Does anyone know where to get replacement spokes for a 68 GTO deluxe steering wheel? I've been troubleshooting a horn problem and was about to remove the steering wheel, then discovered the three metal spokes, two of which have the horn switch buttons, each are either cracked or broke at the center screw connections. In general, is there an illustrated parts manual anywhere available for a 68 GTO? Thanks.


----------



## jmt455 (Mar 26, 2012)

I have not found any (new) replacement spokes for 68, but you can also 68 full size (Catalina/Bonneville) spokes to replace broken spokes. I think the 67 spokes will also fit.

The Lemans/GTO spokes had a brushed finish; I believe the full-size spokes were bright chrome.

Search eBay or Pontiac forums for parts manuals.

If you don't already have them, buy the Factory Service Manuals for your car.
They include almost everything you need to know when it comes to troubleshooting and dis-assembly/repair/assembly.

Make sure you get the GM Chassis Service Manual AND the Fisher Body Service Manual for 1968. I have always found the Chilton's or Motor manuals to be too generic.

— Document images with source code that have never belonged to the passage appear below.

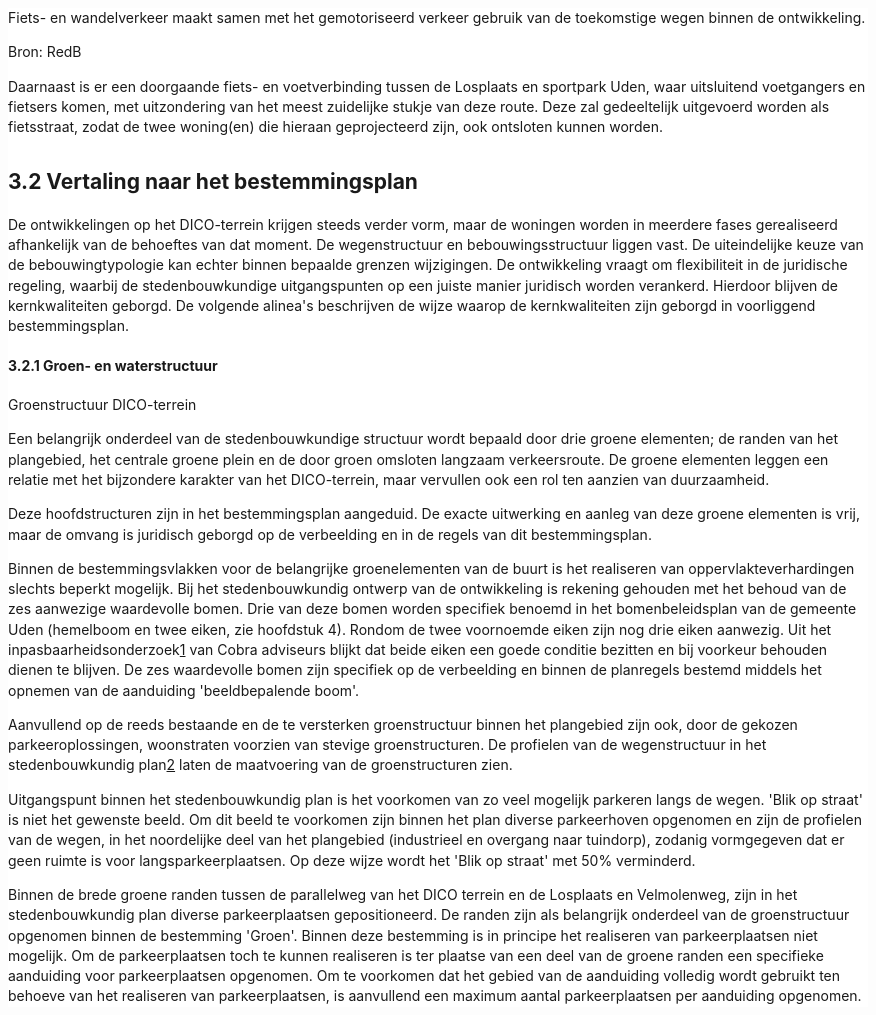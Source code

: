 Fiets- en wandelverkeer maakt samen met het gemotoriseerd verkeer gebruik van de toekomstige wegen binnen de ontwikkeling.

Bron: RedB

Daarnaast is er een doorgaande fiets- en voetverbinding tussen de Losplaats en sportpark Uden, waar uitsluitend voetgangers en fietsers komen, met uitzondering van het meest zuidelijke stukje van deze route. Deze zal gedeeltelijk uitgevoerd worden als fietsstraat, zodat de twee woning(en) die hieraan geprojecteerd zijn, ook ontsloten kunnen worden.

## <span id="page-16-0"></span>**3.2 Vertaling naar het bestemmingsplan**

De ontwikkelingen op het DICO-terrein krijgen steeds verder vorm, maar de woningen worden in meerdere fases gerealiseerd afhankelijk van de behoeftes van dat moment. De wegenstructuur en bebouwingsstructuur liggen vast. De uiteindelijke keuze van de bebouwingtypologie kan echter binnen bepaalde grenzen wijzigingen. De ontwikkeling vraagt om flexibiliteit in de juridische regeling, waarbij de stedenbouwkundige uitgangspunten op een juiste manier juridisch worden verankerd. Hierdoor blijven de kernkwaliteiten geborgd. De volgende alinea's beschrijven de wijze waarop de kernkwaliteiten zijn geborgd in voorliggend bestemmingsplan.

#### 3.2.1 Groen- en waterstructuur

Groenstructuur DICO-terrein

Een belangrijk onderdeel van de stedenbouwkundige structuur wordt bepaald door drie groene elementen; de randen van het plangebied, het centrale groene plein en de door groen omsloten langzaam verkeersroute. De groene elementen leggen een relatie met het bijzondere karakter van het DICO-terrein, maar vervullen ook een rol ten aanzien van duurzaamheid.

Deze hoofdstructuren zijn in het bestemmingsplan aangeduid. De exacte uitwerking en aanleg van deze groene elementen is vrij, maar de omvang is juridisch geborgd op de verbeelding en in de regels van dit bestemmingsplan.

Binnen de bestemmingsvlakken voor de belangrijke groenelementen van de buurt is het realiseren van oppervlakteverhardingen slechts beperkt mogelijk. Bij het stedenbouwkundig ontwerp van de ontwikkeling is rekening gehouden met het behoud van de zes aanwezige waardevolle bomen. Drie van deze bomen worden specifiek benoemd in het bomenbeleidsplan van de gemeente Uden (hemelboom en twee eiken, zie hoofdstuk 4). Rondom de twee voornoemde eiken zijn nog drie eiken aanwezig. Uit het inpasbaarheidsonderzoek[1](#page-17-0) van Cobra adviseurs blijkt dat beide eiken een goede conditie bezitten en bij voorkeur behouden dienen te blijven. De zes waardevolle bomen zijn specifiek op de verbeelding en binnen de planregels bestemd middels het opnemen van de aanduiding 'beeldbepalende boom'.

Aanvullend op de reeds bestaande en de te versterken groenstructuur binnen het plangebied zijn ook, door de gekozen parkeeroplossingen, woonstraten voorzien van stevige groenstructuren. De profielen van de wegenstructuur in het stedenbouwkundig plan[2](#page-17-1) laten de maatvoering van de groenstructuren zien.

Uitgangspunt binnen het stedenbouwkundig plan is het voorkomen van zo veel mogelijk parkeren langs de wegen. 'Blik op straat' is niet het gewenste beeld. Om dit beeld te voorkomen zijn binnen het plan diverse parkeerhoven opgenomen en zijn de profielen van de wegen, in het noordelijke deel van het plangebied (industrieel en overgang naar tuindorp), zodanig vormgegeven dat er geen ruimte is voor langsparkeerplaatsen. Op deze wijze wordt het 'Blik op straat' met 50% verminderd.

Binnen de brede groene randen tussen de parallelweg van het DICO terrein en de Losplaats en Velmolenweg, zijn in het stedenbouwkundig plan diverse parkeerplaatsen gepositioneerd. De randen zijn als belangrijk onderdeel van de groenstructuur opgenomen binnen de bestemming 'Groen'. Binnen deze bestemming is in principe het realiseren van parkeerplaatsen niet mogelijk. Om de parkeerplaatsen toch te kunnen realiseren is ter plaatse van een deel van de groene randen een specifieke aanduiding voor parkeerplaatsen opgenomen. Om te voorkomen dat het gebied van de aanduiding volledig wordt gebruikt ten behoeve van het realiseren van parkeerplaatsen, is aanvullend een maximum aantal parkeerplaatsen per aanduiding opgenomen.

You can usually find used ones on eBay or Craigslist.
There are good re-prints available from all the aftermarket restoration suppliers, too.


----------



## mwatson1647 (Feb 27, 2012)

Thanks jmt455. Yes, I agree what you said about the Motor and Chilton manuals. I don't like those either. Basically a lot of instructions that you already know. I have the big 68 Pontiac Service Manual and the 68 Fisher Body Manual, but there are no illustrated parts lists in them. It looks to me like those spokes must be prone to cracking because the center point flange right where the screw holes go onto the steering wheel are very thin. My guess is if I would by chance luck out and find a full 68 GTO deluxe steering wheel from salvage, they would likely be cracked also. Anyway, thanks again for your response.


----------